III. Öko-Marketingtage der Akademie Schloss Kirchberg digital

Mehr Bio nach Corona?
Bioland-Vorstand Jan Plagge in der Diskussion Taktgeber Bio: Dem Ziel entgegen!

Der Corona-Krise geschuldet hat die Akademie Schloss Kirchberg den Rittersaal ins TV-Studio verwandelt und die III. Öko-Marketingtage weitgehend ins Netz verlagert. Die Moderatoren und einige wenige Vertreter der Branche waren vor Ort. Mehr als 450 Teilnehmende verfolgten die Beiträge per Livestream und konnten per Chat auch direkt Fragen stellen. Im Impulsvortrag von außen sagte Tristan Horx vom Zukunftsinstitut voraus, „Ökologie ist ein Gewinner von Corona.“

Das neue Format habe seine Stärken, etwa den schnellen, direkten Austausch des Publikums mit den Referierenden. Viel beschäftigte Experten ließen sich zudem gerne, statt eine lange Anreise auf sich zu nehmen, für eine Stunde vor den Computer verpflichten. Darauf wies Gastgeber Rudolf Bühler, Vorsitzender der Stiftung Haus der Bauern, in der Begrüßung hin: „Eine online-Konferenz erlaubt auch einen weiteren Kreis an Teilnehmenden.“ Das direkte Netzwerken in den Pausen, das die Vertreter der Bio-Branche an dieser Veranstaltung so schätzen, fiel freilich flach.

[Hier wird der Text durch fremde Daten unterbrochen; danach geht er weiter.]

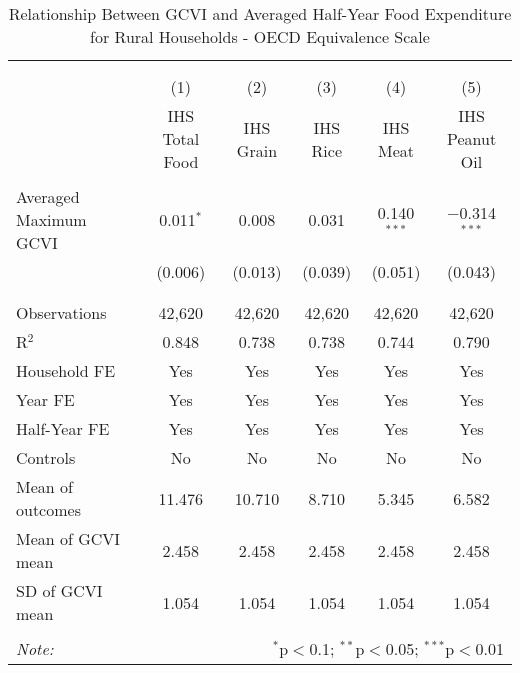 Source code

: 
\begin{table}[!htbp] \centering 
  \caption{Relationship Between GCVI and Averaged Half-Year Food Expenditure for Rural Households - OECD Equivalence Scale} 
  \label{gcvi_table_4_rural.tex} 
\normalsize 
\begin{tabular}{@{\extracolsep{5pt}}lccccc} 
\\[-1.8ex]\hline 
\hline \\[-1.8ex] 
\\[-1.8ex] & (1) & (2) & (3) & (4) & (5)\\ 
 & IHS Total Food & IHS Grain & IHS Rice & IHS Meat & IHS Peanut Oil \\ 
\hline \\[-1.8ex] 
 Averaged Maximum GCVI & 0.011$^{*}$ & 0.008 & 0.031 & 0.140$^{***}$ & $-$0.314$^{***}$ \\ 
  & (0.006) & (0.013) & (0.039) & (0.051) & (0.043) \\ 
  & & & & & \\ 
\hline \\[-1.8ex] 
Observations & 42,620 & 42,620 & 42,620 & 42,620 & 42,620 \\ 
R$^{2}$ & 0.848 & 0.738 & 0.738 & 0.744 & 0.790 \\ 
Household FE & Yes & Yes & Yes & Yes & Yes \\ 
Year FE & Yes & Yes & Yes & Yes & Yes \\ 
Half-Year FE & Yes & Yes & Yes & Yes & Yes \\ 
Controls & No & No & No & No & No \\ 
Mean of outcomes & 11.476 & 10.710 & 8.710 & 5.345 & 6.582 \\ 
Mean of GCVI mean & 2.458 & 2.458 & 2.458 & 2.458 & 2.458 \\ 
SD of GCVI mean & 1.054 & 1.054 & 1.054 & 1.054 & 1.054 \\ 
\hline \\[-1.8ex] 
\textit{Note:}  & \multicolumn{5}{r}{$^{*}$p$<$0.1; $^{**}$p$<$0.05; $^{***}$p$<$0.01} \\ 
\end{tabular} 
\end{table} 
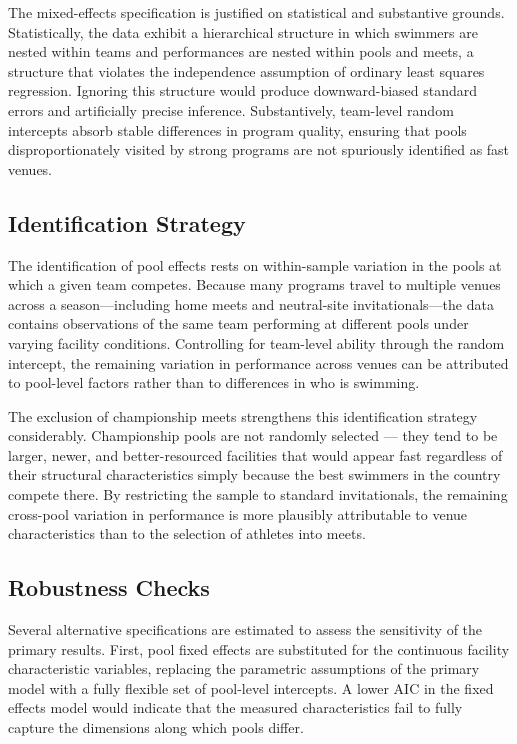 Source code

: \documentclass[12pt]{article}
\begin{document}
The mixed-effects specification is justified on statistical and substantive
grounds. Statistically, the data exhibit a hierarchical structure in which
swimmers are nested within teams and performances are nested within pools and
meets, a structure that violates the independence assumption of ordinary least
squares regression. Ignoring this structure would produce downward-biased
standard errors and artificially precise inference. Substantively, team-level
random intercepts absorb stable differences in program quality, ensuring that
pools disproportionately visited by strong programs are not spuriously
identified as fast venues.

\subsection{Identification Strategy}

The identification of pool effects rests on within-sample variation in the
pools at which a given team competes. Because many programs travel to multiple
venues across a season---including home meets and neutral-site
invitationals---the data contains observations of the same team performing at
different pools under varying facility conditions. Controlling for team-level
ability through the random intercept, the remaining variation in performance
across venues can be attributed to pool-level factors rather than to differences
in who is swimming.

The exclusion of championship meets strengthens this identification strategy
considerably. Championship pools are not randomly selected --- they tend to be
larger, newer, and better-resourced facilities that would appear fast regardless
of their structural characteristics simply because the best swimmers in the
country compete there. By restricting the sample to standard invitationals, the
remaining cross-pool variation in performance is more plausibly attributable to
venue characteristics than to the selection of athletes into meets.

\subsection{Robustness Checks}

Several alternative specifications are estimated to assess the sensitivity of
the primary results. First, pool fixed effects are substituted for the
continuous facility characteristic variables, replacing the parametric
assumptions of the primary model with a fully flexible set of pool-level
intercepts. A lower AIC in the fixed effects model would indicate that the
measured characteristics fail to fully capture the dimensions along which pools
differ.
\end{document}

„Ökologie wird wieder eine große Rolle spielen“, sagte Tristan Horx vom Zukunftsinstitut voraus, „Ökologie ist ein Gewinner von Corona.“ Aus der Zukunft ins Heute gedacht werde der Mensch nach der Krise mehr auf Nachhaltigkeit setzen, prognostizierte der Trendforscher vom Zukunftsinstitut in Wien, „Greenwashing wird schwieriger, da Kunden auch mehr Transparenz fordern.“ Krisen seien nach Corona eben nicht mehr abstrakt. Als „Impuls von außen“ referierte der junge Österreicher zur Frage „Zukunft erkennen: Trend-Werkzeuge für eine Welt nach Corona“.

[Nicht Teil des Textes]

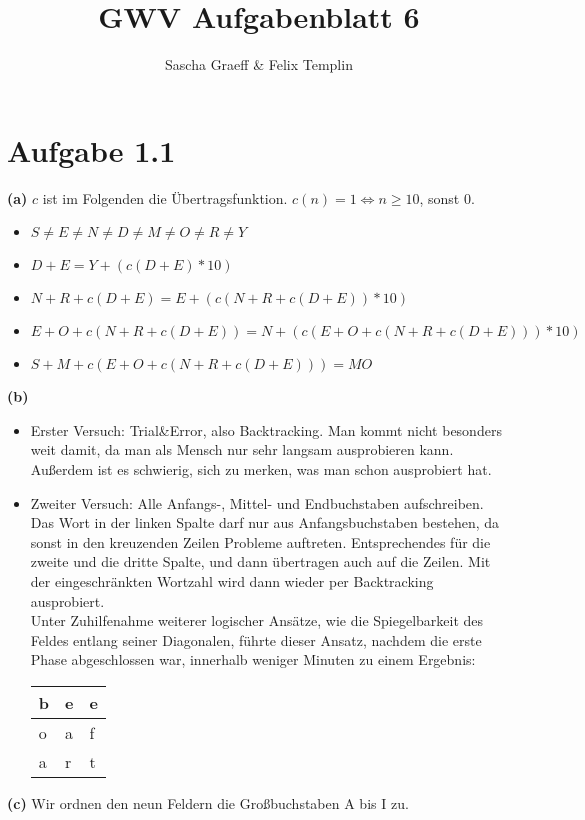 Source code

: \documentclass[a4paper,10pt]{article}
\title{GWV Aufgabenblatt 6}
\author{Sascha Graeff \& Felix Templin}
\begin{document}
\maketitle

\section*{Aufgabe 1.1}
\textbf{(a)}
$c$ ist im Folgenden die Übertragsfunktion. $c(n) = 1 \Leftrightarrow n \geq 10$, sonst $0$.
 \begin{itemize}
  \item $S \neq E \neq N \neq D \neq M \neq O \neq R \neq  Y$
  \item $D + E = Y + (c(D+E) * 10)$
  \item $N + R + c(D+E) = E + (c(N + R + c(D+E)) * 10)$
  \item $E + O + c(N + R + c(D+E)) = N + (c(E + O + c(N + R + c(D+E))) * 10)$
  \item $S + M + c(E + O + c(N + R + c(D+E))) = MO$
 \end{itemize}
\textbf{(b)}
\begin{itemize}
  \item Erster Versuch: Trial\&Error, also Backtracking. Man kommt nicht besonders weit damit, da man als Mensch nur sehr langsam ausprobieren kann. Außerdem ist es schwierig, sich zu merken, was man schon ausprobiert hat.
  \item Zweiter Versuch: Alle Anfangs-, Mittel- und Endbuchstaben aufschreiben. Das Wort in der linken Spalte darf nur aus Anfangsbuchstaben bestehen, da sonst in den kreuzenden Zeilen Probleme auftreten.
          Entsprechendes für die zweite und die dritte Spalte, und dann übertragen auch auf die Zeilen.
          Mit der eingeschränkten Wortzahl wird dann wieder per Backtracking ausprobiert.\\
          Unter Zuhilfenahme weiterer logischer Ansätze, wie die Spiegelbarkeit des Feldes entlang seiner Diagonalen, führte dieser Ansatz, nachdem die erste Phase abgeschlossen war, innerhalb weniger Minuten zu einem Ergebnis:

\begin{tabular}{ | l | l | l | }
\hline
b & e & e \\ \hline
o & a & f \\ \hline
a & r & t \\ \hline
\end{tabular}
\end{itemize}
\newpage
\noindent \textbf{(c) }
Wir ordnen den neun Feldern die Großbuchstaben A bis I zu.
\end{document}
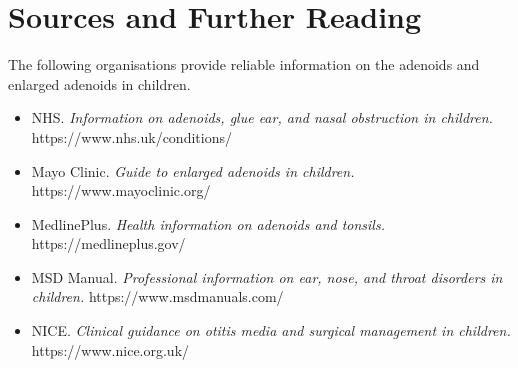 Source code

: \section*{Sources and Further Reading}
The following organisations provide reliable information on the adenoids and enlarged adenoids in children.

\begin{itemize}
    \item NHS. \textit{Information on adenoids, glue ear, and nasal obstruction in children.} https://www.nhs.uk/conditions/
    \item Mayo Clinic. \textit{Guide to enlarged adenoids in children.} https://www.mayoclinic.org/
    \item MedlinePlus. \textit{Health information on adenoids and tonsils.} https://medlineplus.gov/
    \item MSD Manual. \textit{Professional information on ear, nose, and throat disorders in children.} https://www.msdmanuals.com/
    \item NICE. \textit{Clinical guidance on otitis media and surgical management in children.} https://www.nice.org.uk/
\end{itemize}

Doch Horx zufolge sieht es für den ökologisch wirtschaftenden Sektor in der NachCorona-Zeit umso besser aus. Regionalität („Nach dem Zusammenbruch der globalen Wertschöpfungskette gewinnen regionale Produkte und Bezüge wieder an Wert“),  Sicherheit („Vertrauen ist die Währung der Zukunft“) und Konnektivität („Der Mensch benötigt eine gute Balance zwischen Real und Digital“) komplettieren seine vier Megatrends. Themen, die sich auch als roter Faden durch die Tagung „European Green Deal – die Biobranche als Taktgeber des Wandels“ zogen.

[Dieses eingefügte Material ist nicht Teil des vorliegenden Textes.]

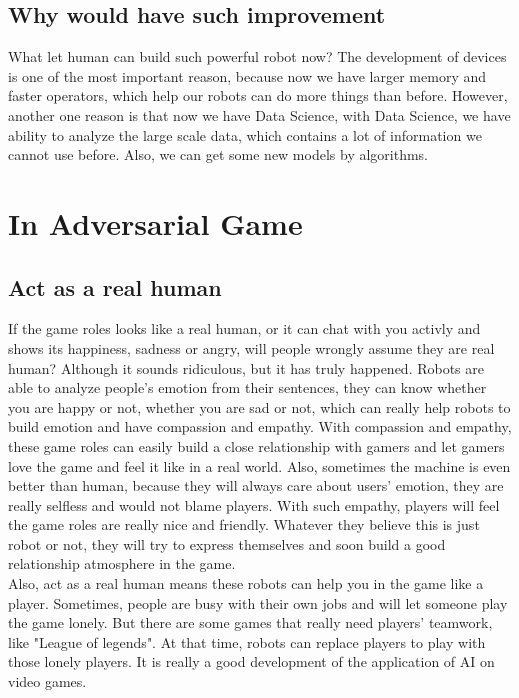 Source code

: \documentclass[12pt]{article}
\begin{document}
        \subsection{Why would have such improvement}
            What let human can build such powerful robot now? The development of devices is one of the
            most important reason, because now we have larger memory and faster operators, which
            help our robots can do more things than before. However, another one reason is that
            now we have Data Science, with Data Science, we have ability to analyze the large scale
            data, which contains a lot of information we cannot use before. Also, we can get some
            new models by algorithms.
    \section{In Adversarial Game}
        \subsection{Act as a real human}
            If the game roles looks like a real human, or it can chat with you activly and shows its
            happiness, sadness or angry, will people wrongly assume they are real human? Although it
            sounds ridiculous, but it has truly happened. Robots are able to analyze people's emotion
            from their sentences, they can know whether you are happy or not, whether you are sad or
            not, which can really help robots to build emotion and have compassion and empathy. With
            compassion and empathy, these game roles can easily build a close relationship with gamers
            and let gamers love the game and feel it like in a real world. Also, sometimes the machine
            is even better than human, because they will always care about users' emotion, they are
            really selfless and would not blame players. With such empathy, players will feel the
            game roles are really nice and friendly. Whatever they believe this is just robot or not,
            they will try to express themselves and soon build a good relationship atmosphere in the
            game.\\
            
            Also, act as a real human means these robots can help you in the game like a player.
            Sometimes, people are busy with their own jobs and will let someone play the game lonely.
            But there are some games that really need players' teamwork, like "League of legends".
            At that time, robots can replace players to play with those lonely players. It is really
            a good development of the application of AI on video games.
\end{document}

„Green Deal oder Green Washing?” hat Alexander Beck von der Arbeitsgemeinschaft Ökologische Lebensmittelwirtschaft seinen Auftaktvortrag überschrieben. Das Urteil fiel wenig optimistisch aus. Mehr pflanzliche und weniger fleischliche Ernährung, „dann ist genug für alle da“. Bleibe es so, wie es ist, werde die Transformation scheitern. Mit Absichtserklärungen würden „die wirklich heißen Eisen nicht angesprochen“. Sein Appell: „Wir sind alle gefordert, dass aus dem Green Deal kein Green Washing wird.“

Die „neue Neugier rund ums Essen“ (Julia Köhn, Pielers) komme neuen Ansätzen im Bio-Handel zugute: Stichworte wie digitale Direktvermarktung von Lebensmitteln, genossenschaftliche Zusammenschlüsse, Ganztierverwertung von Bio-Fleisch, Storytelling über die digitalen Kanäle fielen in der Diskussion. Aber Vorsicht sei geboten, darauf wies Robert Poschacher hin, Bereichsleiter Bioprodukte von Edeka: „Die Generation Greta fällt auf Greenwashing nicht mehr herein.“ Das große Interesse an Transparenz bestimmte auch die Diskussion „Ethik im  Einkaufskorb“ – Marketingkonzepte müssen sich immer an ihrer Glaubwürdigkeit messen lassen, so der Tenor.

Mit dem Demeter-Koch Simon Tress und Martin Albrecht vom Albrechthof Catering & Menü kamen zwei Praktiker zu Wort, die mit Bio-Produkten aus der Umgebung in der Außer-Haus-Verpflegung erfolgreich sind. Dass hier „deutlich weniger Bio als im Einzelhandel umgesetzt wird“, darauf machte Carola Strassner aufmerksam, Professorin für nachhaltige Ernährungssysteme und Ernährungsökologie der FH Münster. Und darauf, dass Bio beim Gast ankomme – wenn es gut schmeckt.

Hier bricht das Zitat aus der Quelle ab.